Input material:

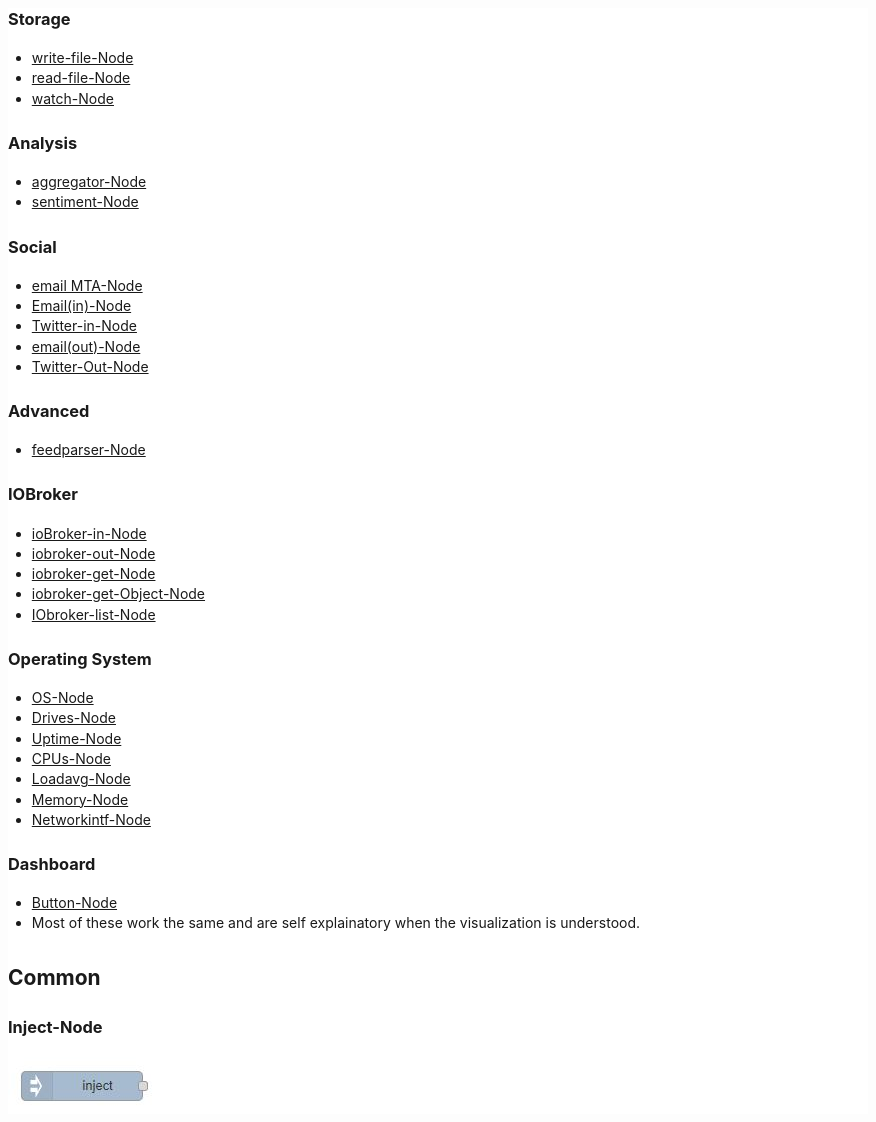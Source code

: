 
### Storage
- [write-file-Node](#write-file-node)
- [read-file-Node](#read-file-node)
- [watch-Node](#watch-node)


### Analysis
- [aggregator-Node](#aggregator-node)
- [sentiment-Node](#sentiment-node)

### Social
- [email MTA-Node](#Email-MTA-node)
- [Email(in)-Node](#Email-in-node)
- [Twitter-in-Node](#twitter-in-node)
- [email(out)-Node](#email-out-node)
- [Twitter-Out-Node](#twitter-out-node)


### Advanced
- [feedparser-Node](#feedparser-node)


### IOBroker
- [ioBroker-in-Node](#Iobroker-node)
- [iobroker-out-Node](#iobroker-out-node)
- [iobroker-get-Node](#iobroker-get-node)
- [iobroker-get-Object-Node](#Iobroker-get-Object-node)
- [IObroker-list-Node](#iobroker-list-node)

### Operating System
- [OS-Node](#OS-node)
- [Drives-Node](#Drives-node)
- [Uptime-Node](#Uptime-node)
- [CPUs-Node](#cpus-node)
- [Loadavg-Node](#aggregator-node)
- [Memory-Node](#Memory-node)
- [Networkintf-Node](#Networkintf-node)

### Dashboard
- [Button-Node](#button-node)
- Most of these work the same and are self explainatory when the visualization is understood.


## Common
### Inject-Node
![Inject-Node](NRIN.JPG)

Exercise goal: Give again, exactly, the lines starting at the first entry above and ending at the line with "- [iobroker-out-Node](#iobroker-out-node)"; please leave pictures out.

Result of the exercise:
Source code

: 
### Storage
- [write-file-Node](#write-file-node)
- [read-file-Node](#read-file-node)
- [watch-Node](#watch-node)


### Analysis
- [aggregator-Node](#aggregator-node)
- [sentiment-Node](#sentiment-node)

### Social
- [email MTA-Node](#Email-MTA-node)
- [Email(in)-Node](#Email-in-node)
- [Twitter-in-Node](#twitter-in-node)
- [email(out)-Node](#email-out-node)
- [Twitter-Out-Node](#twitter-out-node)


### Advanced
- [feedparser-Node](#feedparser-node)


### IOBroker
- [ioBroker-in-Node](#Iobroker-node)
- [iobroker-out-Node](#iobroker-out-node)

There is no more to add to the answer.